MongoDB $project Stage

Introduction

The $project stage is one of the most versatile and commonly used operators in MongoDB's aggregation pipeline. It allows you to reshape documents by including, excluding, or transforming fields to create the exact document structure you want in your results. Think of $project as a document sculptor that lets you shape your data to fit your application's needs.

In this tutorial, we'll explore how to use the $project stage effectively to:

Include or exclude specific fields
Rename fields
Create computed fields
Transform data types
Work with arrays and nested objects

Basic Syntax

The basic syntax of the $project stage is straightforward:

{ $project: { <specification(s)> } }

Where <specification(s)> defines which fields to include, exclude, or transform in the output documents.

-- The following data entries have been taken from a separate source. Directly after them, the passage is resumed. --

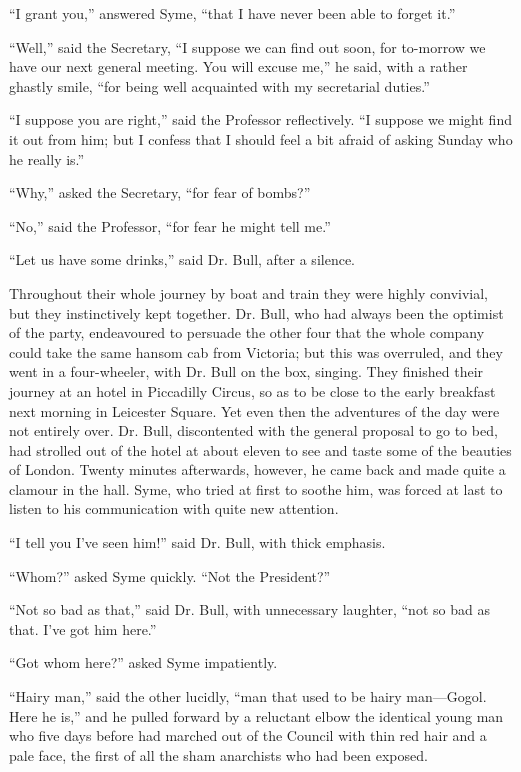 \documentclass{book}
\begin{document}
“I grant you,” answered Syme, “that I have never been able to forget it.”

“Well,” said the Secretary, “I suppose we can find out soon, for to-morrow we have our next general meeting. You will excuse me,” he said, with a rather ghastly smile, “for being well acquainted with my secretarial duties.”

“I suppose you are right,” said the Professor reflectively. “I suppose we might find it out from him; but I confess that I should feel a bit afraid of asking Sunday who he really is.”

“Why,” asked the Secretary, “for fear of bombs?”

“No,” said the Professor, “for fear he might tell me.”

“Let us have some drinks,” said Dr. Bull, after a silence.

Throughout their whole journey by boat and train they were highly convivial, but they instinctively kept together. Dr. Bull, who had always been the optimist of the party, endeavoured to persuade the other four that the whole company could take the same hansom cab from Victoria; but this was overruled, and they went in a four-wheeler, with Dr. Bull on the box, singing. They finished their journey at an hotel in Piccadilly Circus, so as to be close to the early breakfast next morning in Leicester Square. Yet even then the adventures of the day were not entirely over. Dr. Bull, discontented with the general proposal to go to bed, had strolled out of the hotel at about eleven to see and taste some of the beauties of London. Twenty minutes afterwards, however, he came back and made quite a clamour in the hall. Syme, who tried at first to soothe him, was forced at last to listen to his communication with quite new attention.

“I tell you I’ve seen him!” said Dr. Bull, with thick emphasis.

“Whom?” asked Syme quickly. “Not the President?”

“Not so bad as that,” said Dr. Bull, with unnecessary laughter, “not so bad as that. I’ve got him here.”

“Got whom here?” asked Syme impatiently.

“Hairy man,” said the other lucidly, “man that used to be hairy man—Gogol. Here he is,” and he pulled forward by a reluctant elbow the identical young man who five days before had marched out of the Council with thin red hair and a pale face, the first of all the sham anarchists who had been exposed.
\end{document}
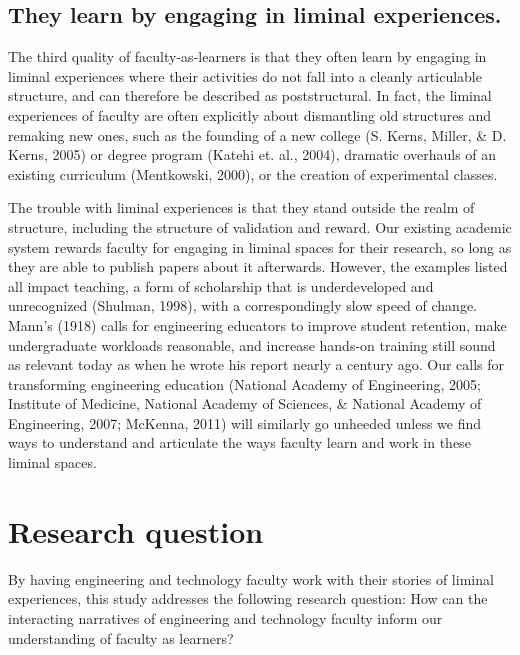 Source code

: \subsection{They learn by engaging in liminal experiences.}

The third quality of faculty-as-learners is that they often learn by engaging in liminal experiences where their activities do not fall into a cleanly articulable structure, and can therefore be described as poststructural. In fact, the liminal experiences of faculty are often explicitly about dismantling old structures and remaking new ones, such as the founding of a new college (S. Kerns, Miller, & D. Kerns, 2005) or degree program (Katehi et. al., 2004), dramatic overhauls of an existing curriculum (Mentkowski, 2000), or the creation of experimental classes.

The trouble with liminal experiences is that they stand outside the realm of structure, including the structure of validation and reward. Our existing academic system rewards faculty for engaging in liminal spaces for their research, so long as they are able to publish papers about it afterwards. However, the examples listed all impact teaching, a form of scholarship that is underdeveloped and unrecognized (Shulman, 1998), with a correspondingly slow speed of change. Mann’s (1918) calls for engineering educators to improve student retention, make undergraduate workloads reasonable, and increase hands-on training still sound as relevant today as when he wrote his report nearly a century ago. Our calls for transforming engineering education (National Academy of Engineering, 2005; Institute of Medicine, National Academy of Sciences, & National Academy of Engineering, 2007; McKenna, 2011) will similarly go unheeded unless we find ways to understand and articulate the ways faculty learn and work in these liminal spaces.

\section{Research question}

By having engineering and technology faculty work with their stories of liminal experiences, this study addresses the following research question: How can the interacting narratives of engineering and technology faculty inform our understanding of faculty as learners?
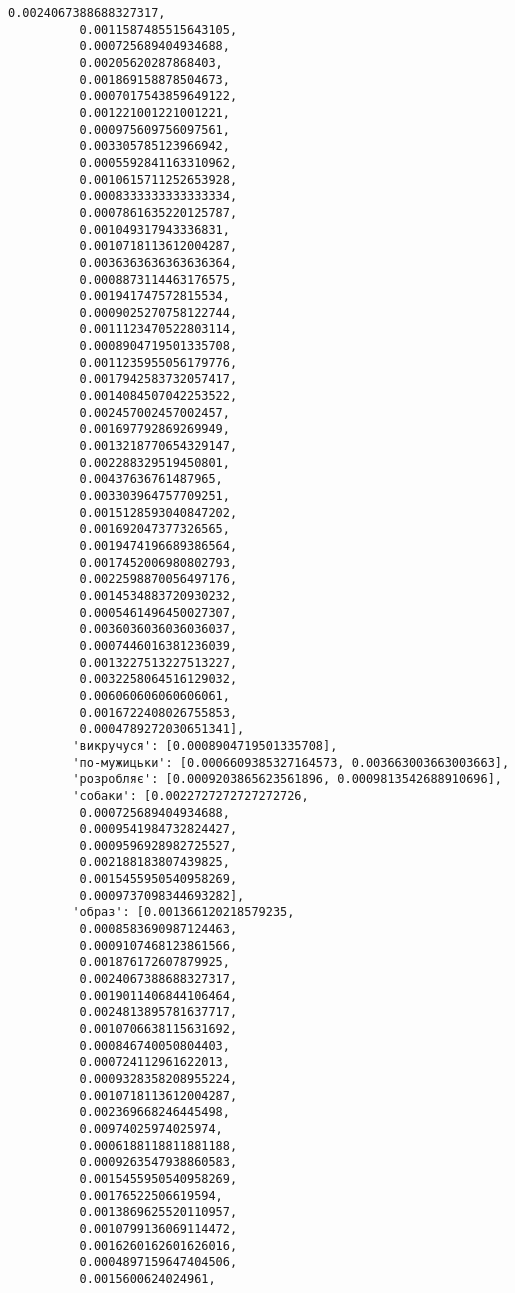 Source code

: \documentclass[11pt]{article}
\begin{document}
\begin{Verbatim}[commandchars=\\\{\}]
          0.0024067388688327317,
          0.0011587485515643105,
          0.000725689404934688,
          0.00205620287868403,
          0.001869158878504673,
          0.0007017543859649122,
          0.001221001221001221,
          0.000975609756097561,
          0.003305785123966942,
          0.0005592841163310962,
          0.0010615711252653928,
          0.0008333333333333334,
          0.0007861635220125787,
          0.001049317943336831,
          0.0010718113612004287,
          0.0036363636363636364,
          0.0008873114463176575,
          0.001941747572815534,
          0.0009025270758122744,
          0.0011123470522803114,
          0.0008904719501335708,
          0.0011235955056179776,
          0.0017942583732057417,
          0.0014084507042253522,
          0.002457002457002457,
          0.001697792869269949,
          0.0013218770654329147,
          0.002288329519450801,
          0.00437636761487965,
          0.003303964757709251,
          0.0015128593040847202,
          0.001692047377326565,
          0.0019474196689386564,
          0.0017452006980802793,
          0.0022598870056497176,
          0.0014534883720930232,
          0.0005461496450027307,
          0.0036036036036036037,
          0.0007446016381236039,
          0.0013227513227513227,
          0.0032258064516129032,
          0.006060606060606061,
          0.0016722408026755853,
          0.0004789272030651341],
         'викручуся': [0.0008904719501335708],
         'по-мужицьки': [0.0006609385327164573, 0.003663003663003663],
         'розробляє': [0.0009203865623561896, 0.0009813542688910696],
         'собаки': [0.0022727272727272726,
          0.000725689404934688,
          0.0009541984732824427,
          0.0009596928982725527,
          0.002188183807439825,
          0.0015455950540958269,
          0.0009737098344693282],
         'образ': [0.001366120218579235,
          0.0008583690987124463,
          0.0009107468123861566,
          0.001876172607879925,
          0.0024067388688327317,
          0.0019011406844106464,
          0.0024813895781637717,
          0.0010706638115631692,
          0.000846740050804403,
          0.000724112961622013,
          0.0009328358208955224,
          0.0010718113612004287,
          0.002369668246445498,
          0.00974025974025974,
          0.0006188118811881188,
          0.0009263547938860583,
          0.0015455950540958269,
          0.00176522506619594,
          0.0013869625520110957,
          0.0010799136069114472,
          0.0016260162601626016,
          0.0004897159647404506,
          0.0015600624024961,

\end{Verbatim}
\end{document}
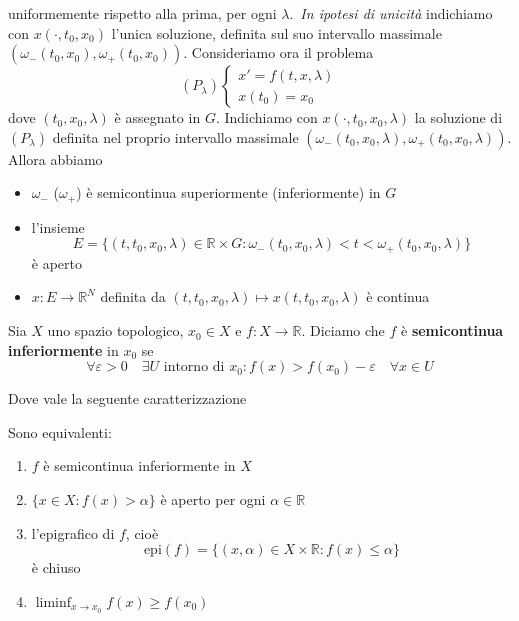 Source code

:     uniformemente rispetto alla prima, per ogni \(\lambda\).~\emph{In ipotesi di
unicità} indichiamo con \(x(\cdot ,t_{0}, x_{0})\) l'unica soluzione, definita
sul suo intervallo massimale \({(\omega_-{(t_{0},x_{0})},
\omega_+{(t_{0},x_{0})})}\). Consideriamo ora il problema
\[
    (P_\lambda) \begin{cases}
        x' = f(t, x, \lambda) \\
        x(t_{0}) = x_{0}
    \end{cases}
\]
    dove \({(t_{0},x_{0},\lambda)}\) è assegnato in \(G\). Indichiamo con
    \(x{(\cdot ,t_{0},x_{0},\lambda)}\) la soluzione di \((P_\lambda)\) definita
    nel proprio intervallo massimale \({(\omega_-{(t_{0},x_{0},\lambda)},
    \omega_+{(t_{0},x_{0},\lambda)})}\). Allora abbiamo
\begin{theorem}
\begin{itemize}
    \item \(\omega_-\) (\(\omega_+\)) è semicontinua superiormente
        (inferiormente) in \(G\) 
    \item l'insieme 
        \[
            E = \{{(t,t_{0},x_{0},\lambda)} \in \mathbb{R}\times G :
            \omega_-{(t_{0},x_{0},\lambda)} < t < \omega_+{(t_{0},x_{0},\lambda)}\} 
        \]
        è aperto
    \item \(x : E \to \mathbb{R}^{N}\) definita da
        \({(t,t_{0},x_{0},\lambda)} \mapsto x{(t,t_{0},x_{0},\lambda)}\) è
        continua
\end{itemize}
\end{theorem}
\begin{definition}[Semicontinuità]
    Sia \(X\) uno spazio topologico, \(x_{0} \in X\) e \(f: X \to \mathbb{R}\).
    Diciamo che \(f\) è \textbf{semicontinua inferiormente} in \(x_{0}\) se
    \[
        \forall \varepsilon > 0 \quad \exists U \text{ intorno di } x_{0} :
        f(x) > f(x_{0}) - \varepsilon \quad \forall x \in U
    \]
\end{definition}
Dove vale la seguente caratterizzazione
\begin{proposition}
    Sono equivalenti: 
\begin{enumerate}[label = \roman*)]
    \item \(f\) è semicontinua inferiormente in \(X\)
    \item \(\{x \in X : f{(x)}>\alpha\} \) è aperto per ogni \(\alpha \in \mathbb{R}\) 
    \item l'epigrafico di \(f\), cioè 
        \[
            \text{epi}(f) = \{{(x, \alpha)} \in X \times \mathbb{R} : f(x) \le
            \alpha\} 
        \]
        è chiuso
    \item \(\liminf_{x \to x_{0}} f(x) \ge f(x_{0})\)
\end{enumerate}
\end{proposition}
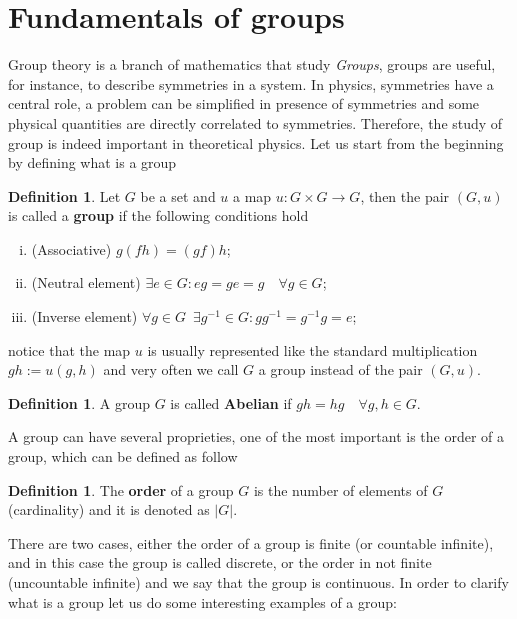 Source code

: \documentclass[12pt]{book}
\theoremstyle{plain}
\theoremstyle{definition}
\newtheorem{dfn}[thm]{Definition}
\theoremstyle{remark}
\begin{document}
\section{Fundamentals of groups}
Group theory is a branch of mathematics that study \emph{Groups}, groups are useful, for instance, to describe symmetries in a system. In physics, symmetries have a central role, a problem can be simplified in presence of symmetries and some physical quantities are directly correlated to symmetries. Therefore, the study of group is indeed important in theoretical physics.
Let us start from the beginning by defining what is a group
\begin{dfn}
Let $G$ be a set and $u$ a map $u:G\times G\to G$, then the pair $(G,u)$ is called a \textbf{group} if the following conditions hold
\begin{enumerate}[i.]
\item (Associative) $g(fh) = (gf)h$;
\item (Neutral element) $\exists e\in G: eg=ge=g\quad\forall g\in G$;
\item (Inverse element) $\forall g\in G\,$ $\exists g^{-1}\in G: gg^{-1} = g^{-1}g=e$;
\end{enumerate}
notice that the map $u$ is usually represented like the standard multiplication $gh:=u(g,h)$ and very often we call $G$ a group instead of the pair $(G,u)$.
\end{dfn}
\begin{dfn}
A group $G$ is called \textbf{Abelian} if $gh=hg\quad \forall g,h\in G$.
\end{dfn}
A group can have several proprieties, one of the most important is the order of a group, which can be defined as follow
\begin{dfn}
The \textbf{order} of a group $G$ is the number of elements of $G$ (cardinality) and it is denoted as $|G|$. 
\end{dfn}
There are two cases, either the order of a group is finite (or countable infinite), and in this case the group is called discrete, or the order in not finite (uncountable infinite) and we say that the group is continuous. In order to clarify what is a group let us do some interesting examples of a group:
\end{document}
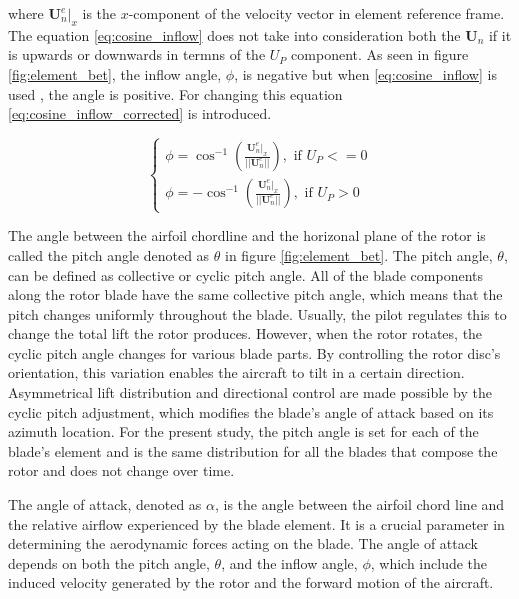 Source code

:where $\mathbf{U}_n^e|_x$ is the $x$-component of the velocity vector in element reference frame. The equation \ref{eq:cosine_inflow} does not take into consideration both the $\mathbf{U}_n$ if it is upwards or downwards in termns of the $U_P$ component. As seen in figure \ref{fig:element_bet}, the inflow angle, $\phi$, is negative but when \ref{eq:cosine_inflow} is used , the angle is positive. For changing this equation \ref{eq:cosine_inflow_corrected} is introduced.

\begin{equation}
    \begin{cases}
        \phi = \cos^{-1} \left( \frac{\mathbf{U}_n^e|_x}{||\mathbf{U}_n^e||}\right), \text{ if } U_P <= 0\\
        \phi = - \cos^{-1} \left( \frac{\mathbf{U}_n^e|_x}{||\mathbf{U}_n^e||}\right), \text{ if } U_P > 0
    \end{cases}
    \label{eq:cosine_inflow_corrected}
\end{equation}

The angle between the airfoil chordline and the horizonal plane of the rotor is called the pitch angle denoted as $\theta$ in figure \ref{fig:element_bet}. The pitch angle, $\theta$, can be defined as collective or cyclic pitch angle. All of the blade components along the rotor blade have the same collective pitch angle, which means that the pitch changes uniformly throughout the blade. Usually, the pilot regulates this to change the total lift the rotor produces. However, when the rotor rotates, the cyclic pitch angle changes for various blade parts. By controlling the rotor disc's orientation, this variation enables the aircraft to tilt in a certain direction. Asymmetrical lift distribution and directional control are made possible by the cyclic pitch adjustment, which modifies the blade's angle of attack based on its azimuth location. For the present study, the pitch angle is set for each of the blade's element and is the same distribution for all the blades that compose the rotor and does not change over time. 

The angle of attack, denoted as $\alpha$, is the angle between the airfoil chord line and the relative airflow experienced by the blade element. It is a crucial parameter in determining the aerodynamic forces acting on the blade. The angle of attack depends on both the pitch angle,  $\theta$, and the inflow angle, $\phi$, which include the induced velocity generated by the rotor and the forward motion of the aircraft. 

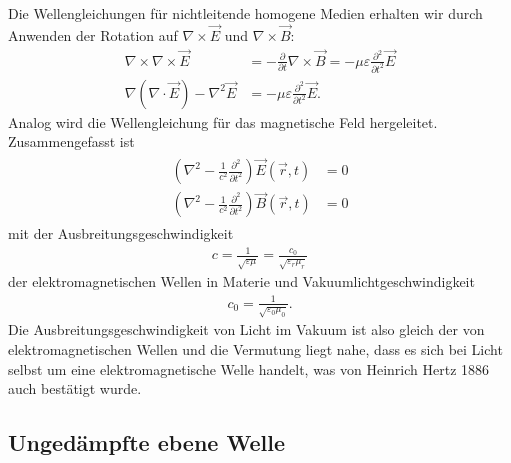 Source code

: Die Wellengleichungen für nichtleitende homogene Medien erhalten wir durch Anwenden der Rotation auf $\nabla\times \vec E$ und $\nabla\times\vec B$:
\begin{align*}
    \nabla\times\nabla\times\vec E            & = -\frac{\partial}{\partial t}\nabla\times \vec B =-\mu\varepsilon \frac{\partial^2}{\partial t^2}\vec E \\
    \nabla(\nabla\cdot \vec E)-\nabla^2\vec E & = -\mu\varepsilon \frac{\partial^2}{\partial t^2}\vec E.
\end{align*}
Analog wird die Wellengleichung für das magnetische Feld hergeleitet. Zusammengefasst ist
\begin{align}
    \label{eq:wellengleichungen}
    \boxed{\begin{aligned}
                   \left(\nabla^2-\frac{1}{c^2}\frac{\partial^2}{\partial t^2}\right) \vec E(\vec r,t) & =0 \\
                   \left(\nabla^2-\frac{1}{c^2}\frac{\partial^2}{\partial t^2}\right) \vec B(\vec r,t) & =0
               \end{aligned}}
\end{align}
mit der Ausbreitungsgeschwindigkeit
\begin{align*}
    c=\frac{1}{\sqrt{\varepsilon\mu}} = \frac{c_0}{\sqrt{\varepsilon_r\mu_r}}
\end{align*}
der elektromagnetischen Wellen in Materie und Vakuumlichtgeschwindigkeit
\begin{align*}
    c_0 = \frac{1}{\sqrt{\varepsilon_0\mu_0}}.
\end{align*}
Die Ausbreitungsgeschwindigkeit von Licht im Vakuum ist also gleich der von elektromagnetischen Wellen und die Vermutung liegt nahe,
dass es sich bei Licht selbst um eine elektromagnetische Welle handelt, was von Heinrich Hertz 1886 auch bestätigt wurde.



\subsection{Ungedämpfte ebene Welle}

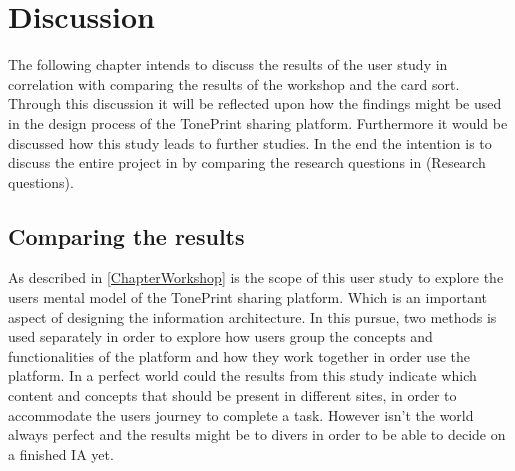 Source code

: \chapter{Discussion}
\label{Discussion}
The following chapter intends to discuss the results of the user study in correlation with comparing the results of the workshop and the card sort. Through this discussion it will be reflected upon how the findings might be used in the design process of the TonePrint sharing platform. Furthermore it would be discussed how this study leads to further studies. In the end the intention is to discuss the entire project in by comparing the research questions in (Research questions).


\section{Comparing the results}
\label{ComparingResults}
%
As described in \autoref{ChapterWorkshop} is the scope of this user study to explore the users mental model of the TonePrint sharing platform. Which is an important aspect of designing the information architecture. In this pursue, two methods is used separately in order to explore how users group the concepts and functionalities of the platform and how they work together in order use the platform. In a perfect world could the results from this study indicate which content and concepts that should be present in different sites, in order to accommodate the users journey to complete a task. However isn't the world always perfect and the results might be to divers in order to be able to decide on a finished IA yet.\\
\\
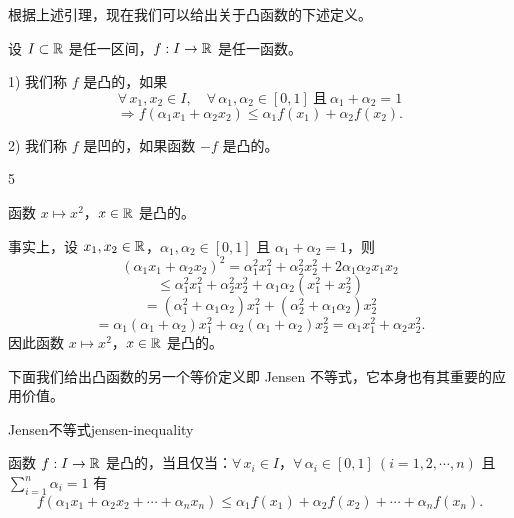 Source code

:根据上述引理，现在我们可以给出关于凸函数的下述定义。

\begin{mydef*}{}

	设 \(I\subset\R\) 是任一区间，\(f:I\to\R\) 是任一函数。

	1) 我们称 \(f\) 是凸的，如果
	\[
	\forall\,x_1,x_2\in I,\quad\forall\,\alpha_1,\alpha_2\in[0,1]\ \text{且}\ \alpha_1+\alpha_2=1
	\]
	\[
	\Longrightarrow f(\alpha_1x_1+\alpha_2x_2)\le\alpha_1f(x_1)+\alpha_2f(x_2).
	\]

	2) 我们称 \(f\) 是凹的，如果函数 \(-f\) 是凸的。

\end{mydef*}

\begin{sourceexample}{5}

	函数 \(x\longmapsto x^2\)，\(x\in\R\) 是凸的。

	事实上，设 \(x_1,x_2\in\R\)，\(\alpha_1,\alpha_2\in[0,1]\) 且 \(\alpha_1+\alpha_2=1\)，则
	\[
	(\alpha_1x_1+\alpha_2x_2)^2=\alpha_1^2x_1^2+\alpha_2^2x_2^2+2\alpha_1\alpha_2x_1x_2
	\]
	\[
	\le\alpha_1^2x_1^2+\alpha_2^2x_2^2+\alpha_1\alpha_2(x_1^2+x_2^2)
	\]
	\[
	=(\alpha_1^2+\alpha_1\alpha_2)x_1^2+(\alpha_2^2+\alpha_1\alpha_2)x_2^2
	\]
	\[
	=\alpha_1(\alpha_1+\alpha_2)x_1^2+\alpha_2(\alpha_1+\alpha_2)x_2^2=\alpha_1x_1^2+\alpha_2x_2^2.
	\]
	因此函数 \(x\longmapsto x^2\)，\(x\in\R\) 是凸的。

\end{sourceexample}

下面我们给出凸函数的另一个等价定义即 Jensen 不等式，它本身也有其重要的应用价值。

\begin{mythm}{Jensen不等式}{jensen-inequality}

	函数 \(f:I\to\R\) 是凸的，当且仅当：\(\forall\,x_i\in I\)，\(\forall\,\alpha_i\in[0,1]\ (i=1,2,\cdots,n)\) 且 \(\sum_{i=1}^n\alpha_i=1\) 有
	\[
	f(\alpha_1x_1+\alpha_2x_2+\cdots+\alpha_nx_n)\le\alpha_1f(x_1)+\alpha_2f(x_2)+\cdots+\alpha_nf(x_n). \tag{*}
	\]

\end{mythm}

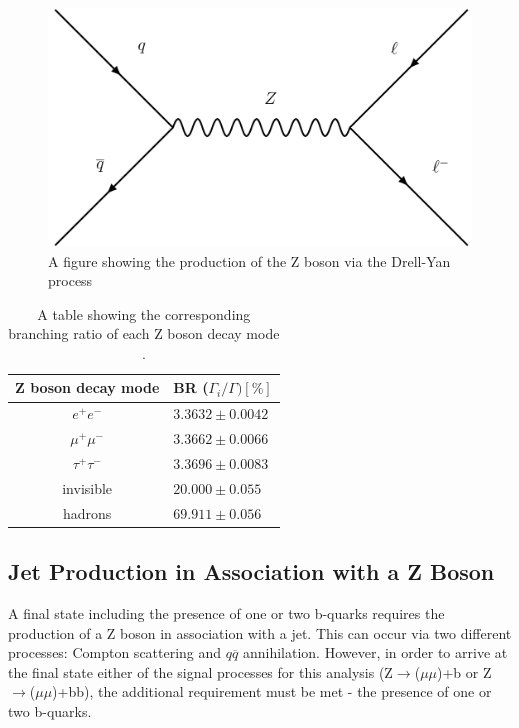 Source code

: \documentclass[12pt,a4paper,epsf,portrait,times,epsfig]{report}
\begin{document}
		\begin{figure}
			\centering
			\includegraphics[scale=0.1]{drell-yan.png}
			\caption{A figure showing the production of the Z boson via the Drell-Yan process}
			\label{Fig:DrellYan}
		\end{figure}

		\begin{table}
			\begin{center}
				\begin{tabular}{ c | l }
					\hline \hline
					Z boson decay mode & BR ($\Gamma_{i} / \Gamma) [\%]$ \\
					\hline
					$e^{+}e^{-}$ & $3.3632 \pm 0.0042$ \\
					\hline
					$\mu^{+}\mu^{-}$ & $3.3662 \pm 0.0066$ \\
					\hline
					$\tau^{+}\tau^{-}$ & $3.3696 \pm 0.0083$ \\
					\hline
					invisible & $20.000 \pm 0.055$ \\
					\hline
					hadrons & $69.911 \pm 0.056$ \\
					\hline \hline
				\end{tabular}
				\caption{A table showing the corresponding branching ratio of each Z boson decay mode \cite{Article:PDG2020}.}
				\label{tab:ZbosonBranchingRatio}
			\end{center}
		\end{table}

		\subsection{Jet Production in Association with a Z Boson}

		A final state including the presence of one or two b-quarks requires the production of a Z boson in association with a jet. This can occur via two different processes: Compton scattering and $q\overline{q}$ annihilation. However, in order to arrive at the final state either of the signal processes for this analysis (Z$\rightarrow$($\mu\mu$)+b or Z$\rightarrow$($\mu\mu$)+bb), the additional requirement must be met - the presence of one or two b-quarks. \par
		 
\end{document}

Including and Excluding Fields

Including Specific Fields

To include only specific fields in the output, set the field value to 1:

db.collection.aggregate([
  { $project: { 
      field1: 1,
      field2: 1,
      _id: 0  // Explicitly exclude _id field
    }
  }
])

Note: By default, the _id field is included in the output. To exclude it, you must explicitly set it to 0.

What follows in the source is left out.